- **The data**:
______________________________

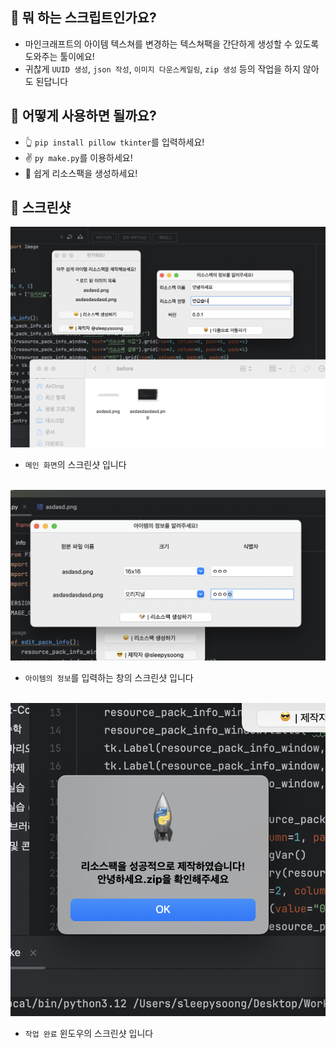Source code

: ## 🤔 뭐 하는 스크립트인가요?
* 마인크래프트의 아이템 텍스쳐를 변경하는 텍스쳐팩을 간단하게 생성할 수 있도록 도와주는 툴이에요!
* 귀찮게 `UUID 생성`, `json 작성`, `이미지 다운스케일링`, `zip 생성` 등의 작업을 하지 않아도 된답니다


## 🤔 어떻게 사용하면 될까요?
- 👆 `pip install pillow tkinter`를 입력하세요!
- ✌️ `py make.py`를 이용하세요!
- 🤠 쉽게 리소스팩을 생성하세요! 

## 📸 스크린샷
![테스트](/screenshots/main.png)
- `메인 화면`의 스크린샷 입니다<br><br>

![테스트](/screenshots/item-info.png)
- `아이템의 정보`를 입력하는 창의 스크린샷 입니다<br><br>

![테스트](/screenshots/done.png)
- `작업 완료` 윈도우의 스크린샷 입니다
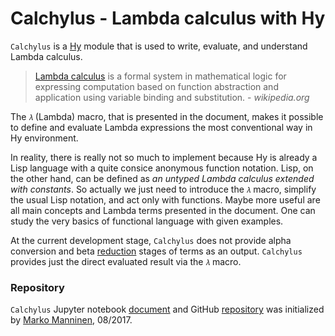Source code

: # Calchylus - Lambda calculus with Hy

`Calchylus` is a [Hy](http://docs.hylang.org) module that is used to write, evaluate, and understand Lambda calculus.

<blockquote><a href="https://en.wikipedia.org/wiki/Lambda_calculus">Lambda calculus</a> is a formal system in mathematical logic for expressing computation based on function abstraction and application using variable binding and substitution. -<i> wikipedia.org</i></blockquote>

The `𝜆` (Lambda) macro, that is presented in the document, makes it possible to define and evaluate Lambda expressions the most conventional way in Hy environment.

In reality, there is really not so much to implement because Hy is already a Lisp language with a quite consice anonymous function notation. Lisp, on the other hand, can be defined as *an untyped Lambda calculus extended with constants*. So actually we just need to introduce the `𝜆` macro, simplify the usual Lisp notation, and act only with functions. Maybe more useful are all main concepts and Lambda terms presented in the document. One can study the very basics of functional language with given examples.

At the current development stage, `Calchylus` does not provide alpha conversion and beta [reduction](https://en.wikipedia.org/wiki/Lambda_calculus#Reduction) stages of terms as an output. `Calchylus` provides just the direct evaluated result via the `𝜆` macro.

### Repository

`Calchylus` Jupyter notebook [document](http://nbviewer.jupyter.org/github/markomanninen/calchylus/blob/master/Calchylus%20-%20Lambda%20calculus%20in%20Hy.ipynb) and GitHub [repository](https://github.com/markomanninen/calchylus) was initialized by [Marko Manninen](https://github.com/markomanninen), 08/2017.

______________________________

- **What to do**: Copy verbatim, from the listing above, each line from the one containing "understand Lambda calculus." down to the one containing "in Hy environment.", inclusive.

- **Task output**:
`Calchylus` is a [Hy](http://docs.hylang.org) module that is used to write, evaluate, and understand Lambda calculus.

<blockquote><a href="https://en.wikipedia.org/wiki/Lambda_calculus">Lambda calculus</a> is a formal system in mathematical logic for expressing computation based on function abstraction and application using variable binding and substitution. -<i> wikipedia.org</i></blockquote>

The `𝜆` (Lambda) macro, that is presented in the document, makes it possible to define and evaluate Lambda expressions the most conventional way in Hy environment.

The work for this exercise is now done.